Moses had five objections.

When God spoke from the burning bush and commissioned him to deliver Israel from Egypt, Moses did not say yes. He said: Who am I? What do I say when they ask your name? What if they don't believe me? I'm not a good speaker. Please send someone else.

Five objections. God answered every single one.

This is the part of the Exodus story that gets overshadowed by the plagues and the Red Sea. But Exodus 3-4 may be the most honest record in all of scripture of what it feels like to be called by God when you are certain you are the wrong person.


The Setup: Why Moses Was in Midian

Exodus opens in darkness. The Israelites, Joseph's people, have become slaves. A new Pharaoh rules who "knew not Joseph" - a phrase that is both political and theological. He has erased the memory of what the Israelites contributed to Egypt. Fear of their numbers drives him to brutal suppression, and when that fails, to murder. The midwives Shiphrah and Puah defy his order to kill Israelite newborns - a quiet act of moral courage that the text honors with their names while Pharaoh's goes unremembered.
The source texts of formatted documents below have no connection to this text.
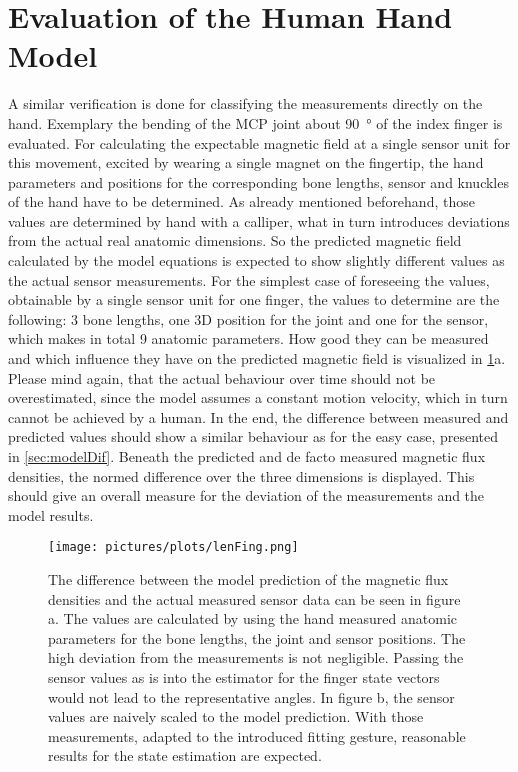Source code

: \FloatBarrier
\section{Evaluation of the Human Hand Model} \label{sec:evalHand}

A similar verification is done for classifying the measurements directly on the hand. Exemplary the bending of the \ac{MCP} joint about \SI{90}{\degree} of the index finger is evaluated. For calculating the expectable magnetic field at a single sensor unit for this movement, excited by wearing a single magnet on the fingertip, the hand parameters and positions for the corresponding bone lengths, sensor and knuckles of the hand have to be determined. As already mentioned beforehand, those values are determined by hand with a calliper, what in turn introduces deviations from the actual real anatomic dimensions. So the predicted magnetic field calculated by the model equations is expected to show slightly different values as the actual sensor measurements. For the simplest case of foreseeing the values, obtainable by a single sensor unit for one finger, the values to determine are the following: 3 bone lengths, one 3D position for the joint and one for the sensor, which makes in total 9 anatomic parameters. How good they can be measured and which influence they have on the predicted magnetic field is visualized in \ref{fig:measHand}a. Please mind again, that the actual behaviour over time should not be overestimated, since the model assumes a constant motion velocity, which in turn cannot be achieved by a human. In the end, the difference between measured and predicted values should show a similar behaviour as for the easy case, presented in \ref{sec:modelDif}. Beneath the predicted and de facto measured magnetic flux densities, the normed difference over the three dimensions is displayed. This should give an overall measure for the deviation of the measurements and the model results.\\
\begin{figure}[!htb]
\centering
\texttt{[image: pictures/plots/lenFing.png]}
\caption[Influence of erroneous hand dimensions on model predictions]
{The difference between the model prediction of the magnetic flux densities and the actual measured sensor data can be seen in figure a. The values are calculated by using the hand measured anatomic parameters for the bone lengths, the joint and sensor positions. The high deviation from the measurements is not negligible. Passing the sensor values as is into the estimator for the finger state vectors would not lead to the representative angles. In figure b, the sensor values are naively scaled to the model prediction. With those measurements, adapted to the introduced fitting gesture, reasonable results for the state estimation are expected.}
\label{fig:measHand}
\end{figure}
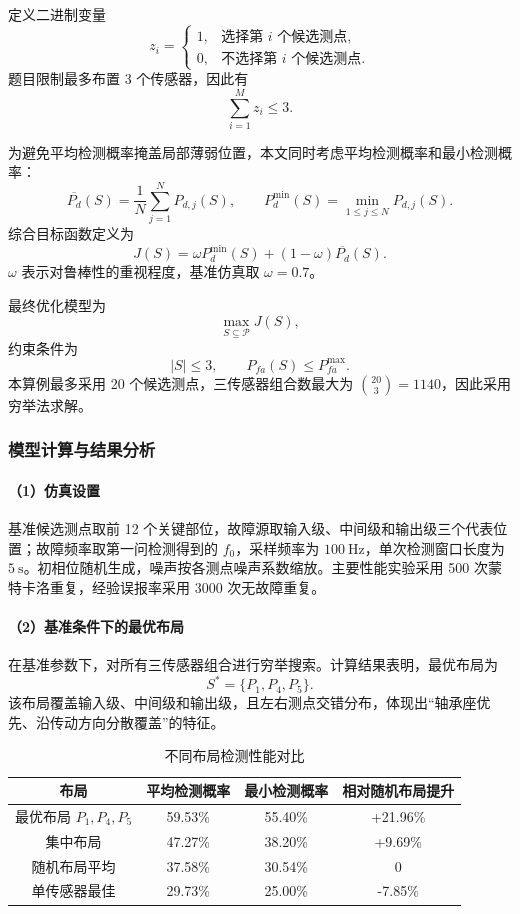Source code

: \documentclass[UTF8,a4paper,12pt]{ctexart}
\numberwithin{figure}{section}
\numberwithin{table}{section}
\begin{document}
定义二进制变量
\[
z_i=
\begin{cases}
1, & \text{选择第 }i\text{ 个候选测点},\\
0, & \text{不选择第 }i\text{ 个候选测点}.
\end{cases}
\]
题目限制最多布置 3 个传感器，因此有
\[
\sum_{i=1}^{M}z_i\leq3.
\]

为避免平均检测概率掩盖局部薄弱位置，本文同时考虑平均检测概率和最小检测概率：
\[
\overline{P_d}(S)=\frac{1}{N}\sum_{j=1}^{N}P_{d,j}(S),
\qquad
P_d^{\min}(S)=\min_{1\leq j\leq N}P_{d,j}(S).
\]
综合目标函数定义为
\[
J(S)=\omega P_d^{\min}(S)+(1-\omega)\overline{P_d}(S).
\]
\(\omega\) 表示对鲁棒性的重视程度，基准仿真取 \(\omega=0.7\)。

最终优化模型为
\[
\max_{S\subseteq\mathcal P}J(S),
\]
约束条件为
\[
|S|\leq3,\qquad P_{fa}(S)\leq P_{fa}^{\max}.
\]
本算例最多采用 20 个候选测点，三传感器组合数最大为 \(\binom{20}{3}=1140\)，因此采用穷举法求解。

\subsubsection{模型计算与结果分析}

\paragraph{（1）仿真设置}

基准候选测点取前 12 个关键部位，故障源取输入级、中间级和输出级三个代表位置；故障频率取第一问检测得到的 \(f_0\)，采样频率为 \(100\ \mathrm{Hz}\)，单次检测窗口长度为 \(5\ \mathrm{s}\)。初相位随机生成，噪声按各测点噪声系数缩放。主要性能实验采用 500 次蒙特卡洛重复，经验误报率采用 3000 次无故障重复。

\paragraph{（2）基准条件下的最优布局}

在基准参数下，对所有三传感器组合进行穷举搜索。计算结果表明，最优布局为
\[
S^\ast=\{P_1,P_4,P_5\}.
\]
该布局覆盖输入级、中间级和输出级，且左右测点交错分布，体现出“轴承座优先、沿传动方向分散覆盖”的特征。

\begin{table}[H]
\centering
\caption{不同布局检测性能对比}
\begin{tabular}{cccc}
\toprule
布局 & 平均检测概率 & 最小检测概率 & 相对随机布局提升\\
\midrule
最优布局 \(P_1,P_4,P_5\) & 59.53\% & 55.40\% & +21.96\%\\
集中布局 & 47.27\% & 38.20\% & +9.69\%\\
随机布局平均 & 37.58\% & 30.54\% & 0\\
单传感器最佳 & 29.73\% & 25.00\% & -7.85\%\\
\bottomrule
\end{tabular}
\end{table}
\end{document}
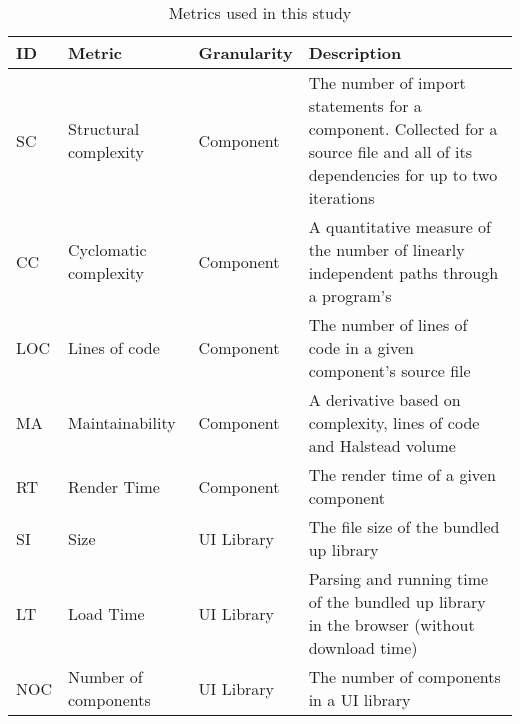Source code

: \begin{table}[h]
	\begin{tabularx}{\columnwidth}{l|l|l|X}
		\toprule
		\textbf{ID} & \textbf{Metric}       & \textbf{Granularity} & \textbf{Description}                                                                                                              \\ \midrule
		SC          & Structural complexity & Component            & The number of import statements for a component. Collected for a source file and all of its dependencies for up to two iterations \\ \hline
		CC          & Cyclomatic complexity & Component            & A quantitative measure of the number of linearly independent paths through a program's~\cite{1702388}                             \\ \hline
		LOC         & Lines of code         & Component            & The number of lines of code in a given component's source file                                                                    \\ \hline
		MA          & Maintainability       & Component            & A derivative based on complexity, lines of code and Halstead volume~\cite{halstead1977elements}                                   \\ \hline
		RT          & Render Time           & Component            & The render time of a given component                                                                                              \\ \hline
		SI          & Size                  & UI Library           & The file size of the bundled up library                                                                                           \\ \hline
		LT          & Load Time             & UI Library           & Parsing and running time of the bundled up library in the browser (without download time)                                         \\ \hline
		NOC         & Number of components  & UI Library           & The number of components in a UI library                                                                                          \\
	\end{tabularx}
	\caption{Metrics used in this study}
	\label{tab:design:metrics}
\end{table}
Into this Moses is born, placed in a basket on the Nile by a mother who refuses to let fear be the last word. Pharaoh's daughter finds him. She knows he's a Hebrew child. She keeps him anyway.

Moses grows up inside the system of oppression - educated in Pharaoh's courts, trained in Egyptian power - while remaining, in some deep way, identified with his people. When he sees an Egyptian taskmaster beating an Israelite, he kills the man. He flees to Midian. He marries. He settles.

By the time God speaks from the bush, Moses has been in Midian for forty years. He is eighty years old. He is tending sheep that aren't his. The man who once killed for his people's freedom has become, by all appearances, someone who has left that chapter behind.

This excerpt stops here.